Post: Over priced market

Brent SeehusenPosted
  • Investor
  • Orange County, CA
  • Posts 137
  • Votes 96

@Alex Vidal

Agreed.  San Francisco beats LA over the long term, but my concern is that a near term correction is needed to bring SF back in line with historical averages. The 30 year performance ending in 2015 is almost a full percentage point higher than that ending in 2010.  So either SF has experienced a paradigm shift or there is a bit of a bubble occurring as we speak.  Time will tell.

Good conversation, BTW.

Post: Over priced market

Brent SeehusenPosted
  • Investor
  • Orange County, CA
  • Posts 137
  • Votes 96
Originally posted by @Alex Vidal:

@Brent Seehusen

Once again, I ask anyone to show me a market that can demonstrate similar appreciation over a 15-30 year period. 

 Sure, the LA metro as captured by Case Shiller shows similar appreciation.

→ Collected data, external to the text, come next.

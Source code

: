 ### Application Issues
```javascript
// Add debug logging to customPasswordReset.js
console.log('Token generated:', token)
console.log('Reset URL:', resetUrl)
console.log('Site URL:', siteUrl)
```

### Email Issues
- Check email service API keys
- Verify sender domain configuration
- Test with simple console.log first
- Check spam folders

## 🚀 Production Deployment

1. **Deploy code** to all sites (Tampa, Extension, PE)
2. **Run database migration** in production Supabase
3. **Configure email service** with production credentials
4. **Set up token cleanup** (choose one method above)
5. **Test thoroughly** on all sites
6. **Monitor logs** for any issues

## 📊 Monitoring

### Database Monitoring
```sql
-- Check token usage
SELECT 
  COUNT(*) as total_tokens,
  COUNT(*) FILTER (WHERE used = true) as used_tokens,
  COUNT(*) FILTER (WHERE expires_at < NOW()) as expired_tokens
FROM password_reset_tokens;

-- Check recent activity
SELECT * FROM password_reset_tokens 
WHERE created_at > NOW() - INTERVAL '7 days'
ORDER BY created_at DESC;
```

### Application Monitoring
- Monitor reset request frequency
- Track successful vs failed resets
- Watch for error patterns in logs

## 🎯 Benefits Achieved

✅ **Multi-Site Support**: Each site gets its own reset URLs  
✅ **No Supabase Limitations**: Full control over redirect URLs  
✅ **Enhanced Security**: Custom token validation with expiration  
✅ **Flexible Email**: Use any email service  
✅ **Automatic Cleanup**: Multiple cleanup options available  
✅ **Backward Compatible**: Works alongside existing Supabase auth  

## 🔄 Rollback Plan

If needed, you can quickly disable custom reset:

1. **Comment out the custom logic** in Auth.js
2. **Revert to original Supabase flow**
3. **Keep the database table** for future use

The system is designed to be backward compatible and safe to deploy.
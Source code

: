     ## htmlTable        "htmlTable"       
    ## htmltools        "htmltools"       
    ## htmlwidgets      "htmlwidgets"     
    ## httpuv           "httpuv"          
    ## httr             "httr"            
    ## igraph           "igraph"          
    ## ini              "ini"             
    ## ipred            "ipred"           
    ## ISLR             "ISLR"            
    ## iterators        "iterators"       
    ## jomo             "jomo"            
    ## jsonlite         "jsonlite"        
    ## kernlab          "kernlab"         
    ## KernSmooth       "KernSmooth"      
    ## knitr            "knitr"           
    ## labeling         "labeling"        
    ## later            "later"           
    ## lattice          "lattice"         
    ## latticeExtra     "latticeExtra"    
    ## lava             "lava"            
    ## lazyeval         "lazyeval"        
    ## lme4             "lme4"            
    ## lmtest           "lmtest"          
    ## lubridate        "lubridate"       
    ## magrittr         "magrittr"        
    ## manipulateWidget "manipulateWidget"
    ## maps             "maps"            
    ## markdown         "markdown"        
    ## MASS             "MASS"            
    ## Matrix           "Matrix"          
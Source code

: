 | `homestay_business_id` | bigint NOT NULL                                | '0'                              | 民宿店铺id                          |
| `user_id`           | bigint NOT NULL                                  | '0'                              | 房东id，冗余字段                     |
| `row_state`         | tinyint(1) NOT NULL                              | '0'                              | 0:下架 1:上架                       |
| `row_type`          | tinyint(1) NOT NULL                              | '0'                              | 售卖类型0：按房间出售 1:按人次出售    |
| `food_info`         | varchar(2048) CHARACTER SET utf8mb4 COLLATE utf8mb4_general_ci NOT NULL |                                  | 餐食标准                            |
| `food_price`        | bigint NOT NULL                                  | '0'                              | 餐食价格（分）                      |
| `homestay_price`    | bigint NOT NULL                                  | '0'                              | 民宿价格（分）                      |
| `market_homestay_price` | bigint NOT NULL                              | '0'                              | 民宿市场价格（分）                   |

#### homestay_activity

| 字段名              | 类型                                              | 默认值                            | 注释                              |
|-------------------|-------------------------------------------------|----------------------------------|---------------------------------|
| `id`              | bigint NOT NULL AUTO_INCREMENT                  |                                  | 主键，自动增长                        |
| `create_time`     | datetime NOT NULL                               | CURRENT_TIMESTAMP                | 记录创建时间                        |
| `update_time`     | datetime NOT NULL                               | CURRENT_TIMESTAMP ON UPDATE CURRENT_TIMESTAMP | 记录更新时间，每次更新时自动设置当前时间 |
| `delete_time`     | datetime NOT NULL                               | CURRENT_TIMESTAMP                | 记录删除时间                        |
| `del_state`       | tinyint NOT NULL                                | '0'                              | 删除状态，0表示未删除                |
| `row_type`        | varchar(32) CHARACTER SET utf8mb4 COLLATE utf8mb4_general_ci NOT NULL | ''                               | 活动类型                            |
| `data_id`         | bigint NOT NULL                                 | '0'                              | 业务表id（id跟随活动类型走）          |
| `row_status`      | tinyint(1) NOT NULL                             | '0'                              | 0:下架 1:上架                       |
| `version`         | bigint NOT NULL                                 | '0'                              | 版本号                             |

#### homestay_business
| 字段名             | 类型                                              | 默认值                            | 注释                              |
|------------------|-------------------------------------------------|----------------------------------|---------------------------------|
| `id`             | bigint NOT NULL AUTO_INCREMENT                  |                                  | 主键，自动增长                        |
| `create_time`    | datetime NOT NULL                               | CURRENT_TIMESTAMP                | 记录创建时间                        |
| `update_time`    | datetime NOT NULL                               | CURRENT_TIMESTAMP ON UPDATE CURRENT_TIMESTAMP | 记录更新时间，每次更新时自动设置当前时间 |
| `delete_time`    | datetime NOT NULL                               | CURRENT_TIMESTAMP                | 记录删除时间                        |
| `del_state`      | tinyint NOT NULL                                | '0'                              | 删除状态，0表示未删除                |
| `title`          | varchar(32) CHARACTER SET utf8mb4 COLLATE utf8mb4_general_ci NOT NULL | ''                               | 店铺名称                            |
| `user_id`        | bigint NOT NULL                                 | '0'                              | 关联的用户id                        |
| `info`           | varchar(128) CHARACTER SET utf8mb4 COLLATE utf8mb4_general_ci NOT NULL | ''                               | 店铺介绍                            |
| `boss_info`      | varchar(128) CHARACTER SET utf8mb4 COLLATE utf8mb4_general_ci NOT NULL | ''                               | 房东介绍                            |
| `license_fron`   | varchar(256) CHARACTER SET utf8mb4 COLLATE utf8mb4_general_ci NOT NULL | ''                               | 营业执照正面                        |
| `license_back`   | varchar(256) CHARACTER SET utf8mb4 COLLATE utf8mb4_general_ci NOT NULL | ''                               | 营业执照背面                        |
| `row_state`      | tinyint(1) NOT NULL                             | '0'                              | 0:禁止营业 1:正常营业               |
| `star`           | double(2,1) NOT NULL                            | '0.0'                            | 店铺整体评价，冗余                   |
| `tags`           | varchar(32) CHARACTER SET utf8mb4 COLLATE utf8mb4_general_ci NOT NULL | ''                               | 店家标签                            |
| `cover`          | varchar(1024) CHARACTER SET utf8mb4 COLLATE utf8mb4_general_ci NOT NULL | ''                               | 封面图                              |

10 Yr - 5.63% (Jan 2000 - Jan 2010)

20 Yr - 2.77% (Jan 1990 - Jan 2010)

30 Yr - 4.86% (Jan 1980 - Jan 2010)

Yet when you look at the past 5 years, San Francisco has almost doubled the rate of appreciation of LA.  So which one is the better play?

Post: Over priced market

Brent SeehusenPosted
  • Investor
  • Orange County, CA
  • Posts 137
  • Votes 96

@Alex Vidal I thought we were discussing San Francisco's historical appreciation which would include a sample of all timelines, not just those that end today.  The period from 2000 to 2010 that Zillow studied is relevant because it shows that San Francisco does not out perform all other markets over various 10 year periods.  The year 2000 was not the worst time in history to be buying and there were not negatively amortizing loans, and yet other markets vastly outperformed San Francisco over that time period.

Of course any timeline ending in 2015 will show San Francisco dominating the long term averages (20 years, 30 years) because it is heavily skewed by the past 5 years of out performance.  That is just basic mathematics.  The problem is it may take 5+ years of under performance to get back to the actual historical rate of appreciation as measured across all timelines with different ending points.

Projecting short term trends into the future is called recency bias and it's a classic mistake that many investors make.  I think the San Francisco crowd has been blinded by the last 5 years of stellar performance into taking an unrealistic view of their future prospects.